Leonard Peltier, an activist for the rights of the Amerindians detained for almost half a century for the murder of two FBI agents, was released on Tuesday morning from a federal prison in the center of Florida.
Mr. Peltier, 80, will purge the rest of his two perpetuity sentences in the home grip in northern Dakota, where he is a member of the Turtle Mountain of Chippewa band.
The switching of Mr. Peltier’s sentence was one of the end acts of former president Joseph R. Biden Jr. before leaving his duties. Those who urge the leniency for Mr. Peltier, who is in poor health and partially blind, included the winners of Nobel Peace, former officials of the application of laws, including one of the main prosecutors on the case, Human rights organizations and celebrities like Steven Van Zandt, Bruce’s guitarist for Bruce, the street group of Springsteen.

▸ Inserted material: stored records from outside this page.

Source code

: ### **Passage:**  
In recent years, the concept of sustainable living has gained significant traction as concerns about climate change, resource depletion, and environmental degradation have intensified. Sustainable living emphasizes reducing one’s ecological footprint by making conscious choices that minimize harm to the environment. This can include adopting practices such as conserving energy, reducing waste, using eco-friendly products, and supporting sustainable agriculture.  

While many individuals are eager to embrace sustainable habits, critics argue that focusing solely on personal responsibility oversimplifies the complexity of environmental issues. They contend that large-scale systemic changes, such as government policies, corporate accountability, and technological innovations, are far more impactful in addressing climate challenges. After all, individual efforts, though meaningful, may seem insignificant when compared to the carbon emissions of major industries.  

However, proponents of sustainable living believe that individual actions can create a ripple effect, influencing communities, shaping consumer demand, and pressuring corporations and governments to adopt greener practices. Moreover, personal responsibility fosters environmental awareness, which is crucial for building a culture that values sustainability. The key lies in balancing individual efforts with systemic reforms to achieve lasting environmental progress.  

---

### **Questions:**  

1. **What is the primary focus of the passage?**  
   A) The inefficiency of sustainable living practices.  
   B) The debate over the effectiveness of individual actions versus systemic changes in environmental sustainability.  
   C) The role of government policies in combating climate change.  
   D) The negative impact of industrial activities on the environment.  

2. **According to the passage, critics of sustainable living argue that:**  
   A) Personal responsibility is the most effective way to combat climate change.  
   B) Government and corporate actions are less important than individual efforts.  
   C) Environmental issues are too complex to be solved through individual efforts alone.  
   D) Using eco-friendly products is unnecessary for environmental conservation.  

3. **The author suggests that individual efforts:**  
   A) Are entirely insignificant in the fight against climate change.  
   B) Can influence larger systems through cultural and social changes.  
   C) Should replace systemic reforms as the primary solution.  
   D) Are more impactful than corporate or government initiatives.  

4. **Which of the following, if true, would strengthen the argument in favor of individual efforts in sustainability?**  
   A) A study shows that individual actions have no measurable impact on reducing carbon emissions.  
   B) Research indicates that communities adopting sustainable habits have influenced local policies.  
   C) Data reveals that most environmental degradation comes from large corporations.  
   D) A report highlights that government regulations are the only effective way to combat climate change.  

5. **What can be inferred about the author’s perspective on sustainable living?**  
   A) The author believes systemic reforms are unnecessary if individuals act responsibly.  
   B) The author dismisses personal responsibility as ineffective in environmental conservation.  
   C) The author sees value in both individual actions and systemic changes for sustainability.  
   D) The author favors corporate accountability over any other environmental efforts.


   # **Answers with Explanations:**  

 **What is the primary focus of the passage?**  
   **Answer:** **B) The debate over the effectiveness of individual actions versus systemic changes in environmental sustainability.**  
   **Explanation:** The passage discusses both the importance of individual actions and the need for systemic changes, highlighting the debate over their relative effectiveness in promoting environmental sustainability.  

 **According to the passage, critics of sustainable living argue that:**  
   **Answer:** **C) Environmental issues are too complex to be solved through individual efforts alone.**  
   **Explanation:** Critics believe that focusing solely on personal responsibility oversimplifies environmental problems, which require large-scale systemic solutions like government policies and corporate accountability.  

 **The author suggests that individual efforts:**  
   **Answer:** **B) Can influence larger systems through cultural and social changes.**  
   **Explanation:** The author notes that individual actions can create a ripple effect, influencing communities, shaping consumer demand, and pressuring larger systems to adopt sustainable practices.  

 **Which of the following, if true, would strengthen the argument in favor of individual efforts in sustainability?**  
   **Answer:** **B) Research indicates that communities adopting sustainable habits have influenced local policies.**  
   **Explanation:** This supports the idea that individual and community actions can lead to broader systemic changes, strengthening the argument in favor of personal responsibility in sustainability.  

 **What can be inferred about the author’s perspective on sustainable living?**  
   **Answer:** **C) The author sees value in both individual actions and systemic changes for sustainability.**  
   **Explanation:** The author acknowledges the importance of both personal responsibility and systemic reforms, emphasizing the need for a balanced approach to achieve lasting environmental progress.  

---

FBI agents, notably Christopher Wray, the former director of the agency, strongly opposed the Clemence for Mr. Peltier, saying that it was a betrayal of fallen agents, Jack Colaer and Ronald Williams. Mr. Wray described Mr. Peltier as “killer without remors”.
He was convicted of his role in a shooting between militants and FBI agents in the Indian Pine Ridge reserve in 1975 who made two agents and a dead activist. The prosecutors said that the agents had been killed at the point of close range.
Mr. Peltier admitted to having shot his weapon at a distance, but insisted that he acted in self -defense and did not kill the agents.
Of the more than 30 people present during the shooting, Mr. Peltier was the only one to be found guilty of a crime. Two other Native American activists were tried for murder, but were acquitted. Disappointments admitted in their trials, including ballistic evidence, have been excluded from that of Mr. Peltier, who, according to his supporters, was one of the ways in which his trial was unfair.
A court of appeal concluded in 1986 that the government had deliberately retained evidence, but said that the evidence would probably not have changed the verdict.
Mr. Peltier was to undergo a medical exam on Tuesday before going to the Dakota in the North.